# chocolate milk



## Hugolienne7

Bonjour,
Je voudrais savoir comment dire "chocolate milk" en français. Ce n'est pas du chocolat chaud, c'est un type de lait américain qui a un goût de chocolat, car on ajoute du chocolat au lait pour le créer. J'aimerais savoir aussi si cette boisson existe en France et si on en boit souvent ou rarement.

Merci bien,
Hugolienne


----------



## bloomiegirl

C'est du lait au chocolat. Yum!


----------



## Mikamocha

WR translates this as lait chocolaté. Is this a synonym or a mistake on the part of WR dictionary? I have personally always used lait au chocolat...


----------



## Kakikako

I have a feeling that most people talk about "lait au chocolat" but when it is sold "ready-made" in bottles, cartons etc. it is called "lait chocolaté".


----------



## ain'ttranslationfun?

Sometime people use the brand name, "Cacolac".


----------



## Mikamocha

Mmm...makes sense. Thanks!


----------



## EpicBacon

All right, so, I'm a tad confused here. The word reference dictionary says "chocolate milk" translates to "lait chocolaté", but the French Wikipedia says it is "lait au chocolat".


----------



## ph_l

these are two different ways of saying the same thing, with different constructs: an adjective or a noun's complement.


----------



## Michelvar

Hi, 

those two expressions are quite synonyms. You can also use only "un chocolat", when the context makes it obvious, like in "j'ai bu un chocolat pour le goûter".


----------



## EpicBacon

Which one of the two is more common?


----------



## Michelvar

It depends on what context. Do you have a full sentence and some context?


----------



## atcheque

Bonjour,

Je dis même facilement ‟chocolat au lait‟, tout comme ‟café au lait‟, ou simplement ‟chocolat (chaud)‟.


----------



## pointvirgule

Michelvar said:


> [...] You can also use only "un chocolat", when the context makes it obvious, like in "j'ai bu un chocolat pour le goûter".

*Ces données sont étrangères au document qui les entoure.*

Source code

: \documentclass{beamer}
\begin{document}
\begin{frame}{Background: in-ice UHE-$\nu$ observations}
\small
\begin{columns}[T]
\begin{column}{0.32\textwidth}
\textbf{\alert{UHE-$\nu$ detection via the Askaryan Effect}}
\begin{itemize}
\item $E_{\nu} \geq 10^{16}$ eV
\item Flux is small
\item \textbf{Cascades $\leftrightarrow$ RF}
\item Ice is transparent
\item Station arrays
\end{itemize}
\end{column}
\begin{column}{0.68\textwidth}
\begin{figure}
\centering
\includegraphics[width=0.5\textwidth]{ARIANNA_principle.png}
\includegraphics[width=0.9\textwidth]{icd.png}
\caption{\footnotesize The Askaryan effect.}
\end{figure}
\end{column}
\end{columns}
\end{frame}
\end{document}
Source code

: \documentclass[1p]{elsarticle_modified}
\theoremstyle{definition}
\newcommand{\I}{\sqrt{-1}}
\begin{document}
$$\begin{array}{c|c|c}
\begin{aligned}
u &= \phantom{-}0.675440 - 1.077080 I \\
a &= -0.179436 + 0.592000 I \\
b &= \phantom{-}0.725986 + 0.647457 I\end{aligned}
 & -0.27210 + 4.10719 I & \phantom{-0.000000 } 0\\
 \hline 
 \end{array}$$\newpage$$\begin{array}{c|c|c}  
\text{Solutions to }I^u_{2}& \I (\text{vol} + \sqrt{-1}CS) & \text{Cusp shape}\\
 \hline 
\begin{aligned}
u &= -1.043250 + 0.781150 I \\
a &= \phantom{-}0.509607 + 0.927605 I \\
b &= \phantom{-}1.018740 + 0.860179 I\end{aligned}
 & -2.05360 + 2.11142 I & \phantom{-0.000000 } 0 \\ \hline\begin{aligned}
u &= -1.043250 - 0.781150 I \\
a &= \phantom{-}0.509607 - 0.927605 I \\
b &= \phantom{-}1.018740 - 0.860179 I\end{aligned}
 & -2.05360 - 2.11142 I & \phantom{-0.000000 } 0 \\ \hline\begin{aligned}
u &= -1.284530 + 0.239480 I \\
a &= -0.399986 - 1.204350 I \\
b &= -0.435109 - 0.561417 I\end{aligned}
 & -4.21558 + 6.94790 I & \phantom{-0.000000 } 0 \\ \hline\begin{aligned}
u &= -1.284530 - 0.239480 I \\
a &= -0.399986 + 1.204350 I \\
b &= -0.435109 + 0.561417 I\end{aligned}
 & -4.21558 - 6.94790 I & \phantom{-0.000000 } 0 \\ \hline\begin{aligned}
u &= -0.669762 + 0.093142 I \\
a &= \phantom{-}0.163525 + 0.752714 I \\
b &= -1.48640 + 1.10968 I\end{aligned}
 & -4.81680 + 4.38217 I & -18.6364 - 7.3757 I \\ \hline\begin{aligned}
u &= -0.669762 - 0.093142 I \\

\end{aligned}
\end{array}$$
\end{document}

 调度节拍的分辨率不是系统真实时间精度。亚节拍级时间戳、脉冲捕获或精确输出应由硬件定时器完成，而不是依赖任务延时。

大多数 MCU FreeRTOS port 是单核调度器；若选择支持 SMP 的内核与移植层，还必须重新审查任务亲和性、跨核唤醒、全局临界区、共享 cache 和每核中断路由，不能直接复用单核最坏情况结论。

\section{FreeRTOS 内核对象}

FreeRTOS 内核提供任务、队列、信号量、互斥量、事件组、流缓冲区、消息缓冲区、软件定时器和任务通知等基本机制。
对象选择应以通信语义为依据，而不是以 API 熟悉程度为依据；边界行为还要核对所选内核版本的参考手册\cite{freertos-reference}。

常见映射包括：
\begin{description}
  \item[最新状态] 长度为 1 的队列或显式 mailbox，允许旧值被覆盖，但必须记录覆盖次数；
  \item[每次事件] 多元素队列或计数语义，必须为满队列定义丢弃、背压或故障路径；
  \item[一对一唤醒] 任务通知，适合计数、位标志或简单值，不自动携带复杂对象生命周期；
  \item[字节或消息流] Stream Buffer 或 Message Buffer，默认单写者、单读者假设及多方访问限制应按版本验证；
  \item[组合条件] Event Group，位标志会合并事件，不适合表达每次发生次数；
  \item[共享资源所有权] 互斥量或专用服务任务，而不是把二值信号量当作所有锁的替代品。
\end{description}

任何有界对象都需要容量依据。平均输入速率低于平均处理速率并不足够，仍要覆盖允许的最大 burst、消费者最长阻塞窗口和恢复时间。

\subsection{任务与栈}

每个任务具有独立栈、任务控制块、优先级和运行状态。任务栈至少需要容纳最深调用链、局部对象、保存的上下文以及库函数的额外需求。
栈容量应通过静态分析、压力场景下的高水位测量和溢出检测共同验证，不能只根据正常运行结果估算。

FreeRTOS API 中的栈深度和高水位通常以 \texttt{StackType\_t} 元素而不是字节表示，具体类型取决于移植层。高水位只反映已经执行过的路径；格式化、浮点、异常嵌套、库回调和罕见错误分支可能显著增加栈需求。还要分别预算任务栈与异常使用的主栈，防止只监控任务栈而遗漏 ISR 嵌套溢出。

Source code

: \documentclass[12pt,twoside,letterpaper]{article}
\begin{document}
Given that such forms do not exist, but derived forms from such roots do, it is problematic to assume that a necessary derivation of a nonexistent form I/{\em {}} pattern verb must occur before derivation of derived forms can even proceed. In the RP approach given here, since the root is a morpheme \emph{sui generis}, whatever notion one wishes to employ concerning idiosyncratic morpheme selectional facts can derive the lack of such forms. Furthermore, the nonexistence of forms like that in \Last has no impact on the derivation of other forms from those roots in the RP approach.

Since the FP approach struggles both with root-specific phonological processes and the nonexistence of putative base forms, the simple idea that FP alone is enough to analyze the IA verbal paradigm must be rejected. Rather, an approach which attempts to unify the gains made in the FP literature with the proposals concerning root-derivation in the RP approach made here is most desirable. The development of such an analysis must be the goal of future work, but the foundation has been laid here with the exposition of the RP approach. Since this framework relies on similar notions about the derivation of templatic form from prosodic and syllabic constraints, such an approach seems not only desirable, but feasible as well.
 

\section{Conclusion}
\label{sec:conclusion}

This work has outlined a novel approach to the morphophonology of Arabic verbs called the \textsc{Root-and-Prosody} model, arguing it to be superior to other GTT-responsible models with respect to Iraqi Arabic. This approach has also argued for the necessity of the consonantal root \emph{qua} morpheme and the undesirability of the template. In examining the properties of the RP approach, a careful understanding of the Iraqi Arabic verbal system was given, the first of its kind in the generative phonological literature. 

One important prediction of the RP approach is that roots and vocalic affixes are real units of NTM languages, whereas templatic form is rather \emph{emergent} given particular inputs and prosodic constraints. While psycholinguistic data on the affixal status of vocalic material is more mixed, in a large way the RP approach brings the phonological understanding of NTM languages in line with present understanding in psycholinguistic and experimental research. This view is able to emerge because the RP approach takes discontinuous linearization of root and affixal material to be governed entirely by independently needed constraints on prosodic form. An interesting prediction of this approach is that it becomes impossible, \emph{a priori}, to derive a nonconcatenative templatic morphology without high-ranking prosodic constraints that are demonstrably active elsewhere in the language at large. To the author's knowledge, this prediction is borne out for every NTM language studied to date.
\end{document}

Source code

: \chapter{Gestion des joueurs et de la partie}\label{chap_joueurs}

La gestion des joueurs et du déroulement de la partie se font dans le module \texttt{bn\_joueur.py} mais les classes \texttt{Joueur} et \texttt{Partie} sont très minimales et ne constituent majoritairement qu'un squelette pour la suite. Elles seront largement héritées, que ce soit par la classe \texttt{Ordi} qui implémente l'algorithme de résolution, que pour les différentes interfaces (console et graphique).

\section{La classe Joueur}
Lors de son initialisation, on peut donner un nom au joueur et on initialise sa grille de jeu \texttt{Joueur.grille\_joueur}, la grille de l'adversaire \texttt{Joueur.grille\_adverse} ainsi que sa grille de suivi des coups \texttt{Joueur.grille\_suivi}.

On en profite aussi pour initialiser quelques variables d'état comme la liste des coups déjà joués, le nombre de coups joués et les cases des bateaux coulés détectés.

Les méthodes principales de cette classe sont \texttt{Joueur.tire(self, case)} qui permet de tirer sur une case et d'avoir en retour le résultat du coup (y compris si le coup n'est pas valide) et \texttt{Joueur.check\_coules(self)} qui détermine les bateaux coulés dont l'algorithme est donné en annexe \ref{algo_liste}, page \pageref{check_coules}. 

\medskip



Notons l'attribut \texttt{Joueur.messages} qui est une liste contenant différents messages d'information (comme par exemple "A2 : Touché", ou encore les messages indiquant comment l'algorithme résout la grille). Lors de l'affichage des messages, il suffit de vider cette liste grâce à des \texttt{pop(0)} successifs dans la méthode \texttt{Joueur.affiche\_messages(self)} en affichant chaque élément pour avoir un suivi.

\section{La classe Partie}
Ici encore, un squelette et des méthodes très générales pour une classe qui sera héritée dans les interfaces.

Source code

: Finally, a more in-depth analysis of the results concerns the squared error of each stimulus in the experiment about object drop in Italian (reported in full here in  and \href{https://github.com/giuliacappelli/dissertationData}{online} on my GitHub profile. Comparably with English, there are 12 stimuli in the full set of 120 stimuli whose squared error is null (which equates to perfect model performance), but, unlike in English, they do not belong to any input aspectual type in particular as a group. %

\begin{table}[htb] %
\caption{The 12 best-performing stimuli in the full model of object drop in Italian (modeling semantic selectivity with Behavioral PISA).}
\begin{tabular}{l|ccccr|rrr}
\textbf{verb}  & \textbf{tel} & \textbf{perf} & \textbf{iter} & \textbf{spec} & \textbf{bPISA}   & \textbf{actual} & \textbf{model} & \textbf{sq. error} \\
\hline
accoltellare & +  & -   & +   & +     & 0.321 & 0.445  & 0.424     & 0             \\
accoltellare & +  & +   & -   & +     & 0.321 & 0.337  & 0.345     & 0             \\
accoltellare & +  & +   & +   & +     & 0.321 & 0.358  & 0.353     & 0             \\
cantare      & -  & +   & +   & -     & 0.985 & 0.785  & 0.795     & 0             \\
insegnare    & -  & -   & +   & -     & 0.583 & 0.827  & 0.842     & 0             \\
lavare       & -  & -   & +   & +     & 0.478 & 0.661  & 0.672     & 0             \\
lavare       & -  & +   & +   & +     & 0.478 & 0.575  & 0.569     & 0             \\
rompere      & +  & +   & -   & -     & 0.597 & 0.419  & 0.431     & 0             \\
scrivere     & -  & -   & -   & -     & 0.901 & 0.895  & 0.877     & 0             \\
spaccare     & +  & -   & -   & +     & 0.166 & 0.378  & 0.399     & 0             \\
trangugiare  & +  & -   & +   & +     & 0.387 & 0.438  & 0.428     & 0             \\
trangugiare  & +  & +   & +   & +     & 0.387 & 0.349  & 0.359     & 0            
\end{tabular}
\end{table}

I've always understood _un chocolat_ (tout court) as meaning a hot beverage made with cocoa (i.e. _hot chocolate_ or _hot cocoa_). But EB is talking about actual ready-made chocolate milk as sold in North America, like this (_lait au chocolat,_ _lait chocolaté_, bonnet brun, brun bonnet), which is drunk cold. I'm not sure if that can be found in France.


----------



## Michelvar

I agree, but what is the difference once poured in a cup? a hot chocolate is made with milk and cocoa, and a chocolate milk is made with milk and cocoa all the same, no?

That's why I ask for context, as, like atcheque, I would more use "chocolat chaud".


----------



## pointvirgule

Like I said before, the product sold as "chocolate milk" is drunk cold, in a glass, Mv. It's not the same as a chocolat chaud. Look at the name of the product in the picture.


----------



## Michelvar

Ah pardon, en effet, c'est une différence de taille. Un chocolat frappé, alors, ou un lait chocolaté.


----------



## pointvirgule

Bien, ce n'est pas _un _chocolat (frappé ou pas), ni _un _lait chocolaté, mais _du_ lait chocolaté/au chocolat. C'est du lait. Du lait aromatisé au chocolat. Qui se vend au litre. Est-ce que tu dirais : _J'ai bu un lait pour le goûter ?_ Pareil pour le lait au chocolat. 
(On va finir par se comprendre, bonyenne.  Bonne soirée.)


----------



## EpicBacon

Michelvar said:


> It depends on what context. Do you have a full sentence and some context?



I can't think of why context would be relevant here, but if it helps, the sentences that I would most use concerning this word are:

I like chocolate milk.

Do you have chocolate milk? (At a store or at one's home)

EDIT: Chocolate milk is DEFINITELY completely different from hot chocolate. (chocolat chaud) No native English speaker would confuse the two.


----------



## Michelvar

pointvirgule said:


> Est-ce que tu dirais : _J'ai bu un lait pour le goûter ?_


 Oui, ça ne me gène pas, ça dépend du contexte, suivant que je suis chez moi (du lait, parce que j'en verse autant que je veux, directement depuis la bouteille) ou dans un commerce (un lait, qui est le nom que je donne au verre de boisson qu'on m'apporte).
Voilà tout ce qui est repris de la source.